- **INSTRUCTIONS TO FOLLOW**
Scan the listing below for the word "从而记住" and copy every line where it occurs.

- **RECORDS FOR THE TASK**
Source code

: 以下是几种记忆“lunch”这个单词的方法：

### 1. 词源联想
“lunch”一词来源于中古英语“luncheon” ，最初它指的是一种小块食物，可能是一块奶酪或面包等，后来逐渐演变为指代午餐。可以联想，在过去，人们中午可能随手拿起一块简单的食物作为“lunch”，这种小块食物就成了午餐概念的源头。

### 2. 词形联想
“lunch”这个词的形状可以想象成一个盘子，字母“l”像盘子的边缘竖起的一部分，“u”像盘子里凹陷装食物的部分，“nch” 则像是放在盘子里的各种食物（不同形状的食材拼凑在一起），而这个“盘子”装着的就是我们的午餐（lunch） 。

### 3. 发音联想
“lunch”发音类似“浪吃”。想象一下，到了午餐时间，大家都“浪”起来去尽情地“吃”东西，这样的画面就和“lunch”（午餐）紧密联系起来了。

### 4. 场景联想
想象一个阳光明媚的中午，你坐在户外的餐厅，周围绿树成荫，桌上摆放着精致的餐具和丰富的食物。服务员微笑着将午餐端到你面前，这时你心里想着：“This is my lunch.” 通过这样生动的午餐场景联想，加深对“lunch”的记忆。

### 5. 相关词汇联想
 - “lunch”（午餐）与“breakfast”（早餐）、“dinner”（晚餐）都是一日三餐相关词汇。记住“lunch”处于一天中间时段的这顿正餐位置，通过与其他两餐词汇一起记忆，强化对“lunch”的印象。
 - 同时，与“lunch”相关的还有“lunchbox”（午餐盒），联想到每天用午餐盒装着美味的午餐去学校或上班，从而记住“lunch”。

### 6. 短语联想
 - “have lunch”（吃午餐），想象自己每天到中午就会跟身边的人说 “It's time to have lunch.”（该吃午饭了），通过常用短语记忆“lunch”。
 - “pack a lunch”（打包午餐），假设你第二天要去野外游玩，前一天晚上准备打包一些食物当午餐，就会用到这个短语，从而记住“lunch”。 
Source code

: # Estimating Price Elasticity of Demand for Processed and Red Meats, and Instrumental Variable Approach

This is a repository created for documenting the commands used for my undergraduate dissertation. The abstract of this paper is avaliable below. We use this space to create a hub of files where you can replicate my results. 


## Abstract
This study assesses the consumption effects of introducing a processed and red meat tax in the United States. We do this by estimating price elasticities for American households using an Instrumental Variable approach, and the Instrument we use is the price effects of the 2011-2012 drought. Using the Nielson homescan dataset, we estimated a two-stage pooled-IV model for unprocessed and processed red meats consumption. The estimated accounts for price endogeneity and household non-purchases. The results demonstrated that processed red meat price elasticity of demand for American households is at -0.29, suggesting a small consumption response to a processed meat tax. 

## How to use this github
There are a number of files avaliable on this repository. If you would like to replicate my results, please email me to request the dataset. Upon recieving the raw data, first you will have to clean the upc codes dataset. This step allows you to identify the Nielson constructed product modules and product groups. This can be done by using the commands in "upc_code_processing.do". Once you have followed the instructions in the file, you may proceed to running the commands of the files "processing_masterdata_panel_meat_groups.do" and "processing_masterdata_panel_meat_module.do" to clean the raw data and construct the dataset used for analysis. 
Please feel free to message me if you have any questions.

- **SOLVED PROBLEM**
 - 同时，与“lunch”相关的还有“lunchbox”（午餐盒），联想到每天用午餐盒装着美味的午餐去学校或上班，从而记住“lunch”。
 - “pack a lunch”（打包午餐），假设你第二天要去野外游玩，前一天晚上准备打包一些食物当午餐，就会用到这个短语，从而记住“lunch”。 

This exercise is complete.